Renewable energies, such as wind and solar, are widely distributed and, taken together, could exceed today’s global electricity demand > 10,000-fold. However, the intrinsic intermittency of solar or wind resources limits their further deployment as replacements of fossil fuels.
Electrochemical CO2 conversion (ECC) to fuels and chemicals addresses the CO2 emission and renewable energy storage problems simultaneously. Existing infrastructure can be leveraged to take advantage of these chemicals and fuels, and recycling CO2 results in a low- or zero-carbon fuel cycle.
Developing Electrocatalysts
Electrocatalysts play a critical role in an electrochemical process because they lower the activation energy needed to increase the rate and efficiency, and they govern the selectivity of the chemical transformation involved. We are focusing on developing multicomponent nanostructured catalysts for producing multiple carbon products, such as ethylene and ethanol from CO2. Nanostructured catalysts often show enhanced activity compared to the bulk materials owing to their unique morphological, electronic, and chemical surface properties.
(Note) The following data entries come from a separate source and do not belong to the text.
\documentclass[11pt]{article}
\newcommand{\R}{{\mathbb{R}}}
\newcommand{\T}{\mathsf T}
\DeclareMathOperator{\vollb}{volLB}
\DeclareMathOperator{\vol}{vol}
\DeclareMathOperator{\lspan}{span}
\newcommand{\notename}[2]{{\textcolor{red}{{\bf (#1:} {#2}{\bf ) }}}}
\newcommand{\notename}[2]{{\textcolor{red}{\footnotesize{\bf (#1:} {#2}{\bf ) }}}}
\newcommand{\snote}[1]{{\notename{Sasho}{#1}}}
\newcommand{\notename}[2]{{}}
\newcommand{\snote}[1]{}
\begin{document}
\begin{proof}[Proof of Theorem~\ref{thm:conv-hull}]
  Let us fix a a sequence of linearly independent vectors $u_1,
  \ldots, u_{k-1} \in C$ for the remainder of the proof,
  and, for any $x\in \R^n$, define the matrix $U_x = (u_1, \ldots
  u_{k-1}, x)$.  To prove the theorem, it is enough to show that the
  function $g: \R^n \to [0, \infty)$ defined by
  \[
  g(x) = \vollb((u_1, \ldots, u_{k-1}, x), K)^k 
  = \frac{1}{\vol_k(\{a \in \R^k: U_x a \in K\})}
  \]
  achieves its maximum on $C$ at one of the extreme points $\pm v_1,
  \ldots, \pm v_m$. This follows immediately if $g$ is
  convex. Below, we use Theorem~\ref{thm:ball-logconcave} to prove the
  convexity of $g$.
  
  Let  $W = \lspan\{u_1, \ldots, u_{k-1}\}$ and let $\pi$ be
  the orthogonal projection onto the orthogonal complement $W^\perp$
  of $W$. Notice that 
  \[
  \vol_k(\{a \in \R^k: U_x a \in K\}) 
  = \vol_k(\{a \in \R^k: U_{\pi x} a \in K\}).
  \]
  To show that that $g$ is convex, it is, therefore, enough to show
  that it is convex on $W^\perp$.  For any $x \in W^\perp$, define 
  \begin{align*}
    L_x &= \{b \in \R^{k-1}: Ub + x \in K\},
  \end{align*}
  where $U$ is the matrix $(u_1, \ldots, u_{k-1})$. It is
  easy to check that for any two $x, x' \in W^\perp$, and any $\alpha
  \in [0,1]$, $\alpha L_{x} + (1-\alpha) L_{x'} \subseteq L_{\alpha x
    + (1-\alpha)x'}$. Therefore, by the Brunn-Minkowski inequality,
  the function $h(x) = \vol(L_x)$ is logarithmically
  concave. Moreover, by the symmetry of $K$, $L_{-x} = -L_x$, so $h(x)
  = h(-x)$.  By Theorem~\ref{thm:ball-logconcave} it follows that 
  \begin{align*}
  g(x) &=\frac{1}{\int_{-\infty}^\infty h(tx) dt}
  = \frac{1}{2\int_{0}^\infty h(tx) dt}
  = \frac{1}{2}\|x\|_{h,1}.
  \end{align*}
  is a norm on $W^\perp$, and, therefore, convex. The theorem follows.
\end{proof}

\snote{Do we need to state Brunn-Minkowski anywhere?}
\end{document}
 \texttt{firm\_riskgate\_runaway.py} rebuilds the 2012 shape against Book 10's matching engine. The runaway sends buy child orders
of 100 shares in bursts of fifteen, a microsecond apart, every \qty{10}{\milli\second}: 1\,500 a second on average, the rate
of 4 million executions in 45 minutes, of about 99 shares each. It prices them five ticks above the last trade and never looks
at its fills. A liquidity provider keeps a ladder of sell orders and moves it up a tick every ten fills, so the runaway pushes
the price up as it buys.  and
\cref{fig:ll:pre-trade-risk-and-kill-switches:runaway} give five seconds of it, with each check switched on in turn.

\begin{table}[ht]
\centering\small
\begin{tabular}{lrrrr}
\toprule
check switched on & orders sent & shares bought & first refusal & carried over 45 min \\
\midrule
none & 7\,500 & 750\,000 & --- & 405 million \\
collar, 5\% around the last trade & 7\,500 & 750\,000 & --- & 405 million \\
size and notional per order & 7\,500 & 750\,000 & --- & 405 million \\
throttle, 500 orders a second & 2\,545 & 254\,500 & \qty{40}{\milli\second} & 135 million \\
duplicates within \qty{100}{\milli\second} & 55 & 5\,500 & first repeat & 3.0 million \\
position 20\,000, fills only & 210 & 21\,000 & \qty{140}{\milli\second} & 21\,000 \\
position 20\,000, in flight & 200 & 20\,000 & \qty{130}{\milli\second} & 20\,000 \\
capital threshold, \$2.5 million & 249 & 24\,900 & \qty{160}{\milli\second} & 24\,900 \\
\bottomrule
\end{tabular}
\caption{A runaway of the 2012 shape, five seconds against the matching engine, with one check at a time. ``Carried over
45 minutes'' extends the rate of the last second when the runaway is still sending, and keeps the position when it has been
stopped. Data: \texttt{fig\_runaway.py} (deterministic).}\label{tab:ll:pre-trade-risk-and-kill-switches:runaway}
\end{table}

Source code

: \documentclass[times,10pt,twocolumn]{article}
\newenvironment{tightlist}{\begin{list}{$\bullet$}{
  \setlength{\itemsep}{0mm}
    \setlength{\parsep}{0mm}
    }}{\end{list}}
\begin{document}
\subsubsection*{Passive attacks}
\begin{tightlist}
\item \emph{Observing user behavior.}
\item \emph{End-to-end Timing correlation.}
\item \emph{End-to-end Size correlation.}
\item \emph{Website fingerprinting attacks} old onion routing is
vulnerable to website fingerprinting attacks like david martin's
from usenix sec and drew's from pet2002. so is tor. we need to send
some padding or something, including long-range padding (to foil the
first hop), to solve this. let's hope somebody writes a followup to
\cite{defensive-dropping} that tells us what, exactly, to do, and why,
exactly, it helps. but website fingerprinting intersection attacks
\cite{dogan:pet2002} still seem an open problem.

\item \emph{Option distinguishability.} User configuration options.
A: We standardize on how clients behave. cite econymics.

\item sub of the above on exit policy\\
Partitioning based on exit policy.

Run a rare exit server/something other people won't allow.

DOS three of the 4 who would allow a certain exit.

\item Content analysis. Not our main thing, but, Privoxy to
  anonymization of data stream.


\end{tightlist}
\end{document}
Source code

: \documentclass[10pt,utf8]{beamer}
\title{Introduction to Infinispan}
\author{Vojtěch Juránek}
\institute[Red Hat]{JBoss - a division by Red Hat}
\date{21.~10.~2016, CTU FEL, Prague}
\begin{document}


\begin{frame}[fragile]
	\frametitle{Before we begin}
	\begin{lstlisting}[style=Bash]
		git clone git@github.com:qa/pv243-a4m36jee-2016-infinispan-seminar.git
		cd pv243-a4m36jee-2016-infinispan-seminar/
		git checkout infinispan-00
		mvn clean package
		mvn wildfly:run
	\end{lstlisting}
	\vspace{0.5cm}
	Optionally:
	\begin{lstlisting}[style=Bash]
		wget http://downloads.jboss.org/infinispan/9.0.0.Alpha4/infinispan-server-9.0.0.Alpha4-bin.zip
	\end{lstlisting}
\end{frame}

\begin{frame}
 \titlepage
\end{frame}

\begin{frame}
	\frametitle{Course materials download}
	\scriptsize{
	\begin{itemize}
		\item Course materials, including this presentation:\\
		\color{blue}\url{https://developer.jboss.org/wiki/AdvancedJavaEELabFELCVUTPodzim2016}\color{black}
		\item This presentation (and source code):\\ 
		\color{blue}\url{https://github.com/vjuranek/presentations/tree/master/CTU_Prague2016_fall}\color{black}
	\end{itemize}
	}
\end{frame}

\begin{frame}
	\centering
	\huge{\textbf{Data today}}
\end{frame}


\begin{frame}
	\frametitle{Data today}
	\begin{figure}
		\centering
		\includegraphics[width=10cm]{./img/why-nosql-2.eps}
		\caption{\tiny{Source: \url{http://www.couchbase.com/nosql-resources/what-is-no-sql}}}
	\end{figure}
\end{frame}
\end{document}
We control the morphology and crystallinity of the catalysts to expose the desirable active sites, such as surface defects and grain boundaries. We also explore and tune multicomponent catalysts, including metal alloys and metal/oxide hybrids to optimize their electronic properties.
Example:
C. T. Dinh*, A. Jain*, F. P. G. de Arquer*, P. De Luna, N. Wang, X. Zheng, J. Cai, O. Voznyy, B. Zhang, M. Liu, D. Sinton, C. Ethan, E. H. Sargent,
Multi-Site electrocatalysts for hydrogen evolution in neutral media by destabilization of water molecules,
Nature Energy, 2019, DOI: 10.1038/s41560-018-0296-8
Developing Gas Diffusion Electrodes
In a gas-phase electrochemical CO2 conversion (ECC) system, a CO2 reduction catalyst is deposited onto a porous gas diffusion layer (GDL), forming a gas diffusion electrode (GDE). Unlike in a liquid-phase ECC system, here CO2 reaches the catalyst through the GDL in gas phase, thus reducing the required diffusion length and enabling high operating current densities. The present cathodes of the gas-phase ECC, however, become unstable at high current densities leading to a failure of ECC within a few hours of operation. We develop efficient GDE for CO2 conversion by tuning the porosity, morphology, hydrophobicity, and electrical conductivity of GDL, its essential features, in combination with electrocatalyst design, to achieve a viable ECC technology.
Example:
C. T. Dinh*, T. Burdyny*, M. G. Kibria*, A. Seifitokaldani*, C. M. Gabardo, F. P. G. de Arquer, A. Kiani, J. P. Edwards, P. De Luna, O. S. Bushuyev, C. Zou, R. Quintero-Bermudez, Y. Pang, D. Sinton, E. H. Sargent,
CO2 electroreduction to ethylene via hydroxide-mediated copper catalysis at an abrupt interface,
Science, 2018, 360, 783-787.